About this exercise: Find the lines below holding the word "file" and copy each of them.

□ □ □ □ □

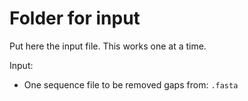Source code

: # Folder for input
Put here the input file. This works one at a time.

Input:

* One sequence file to be removed gaps from: `.fasta`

□ □ □ □ □

Exercise result:
Put here the input file. This works one at a time.
* One sequence file to be removed gaps from: `.fasta`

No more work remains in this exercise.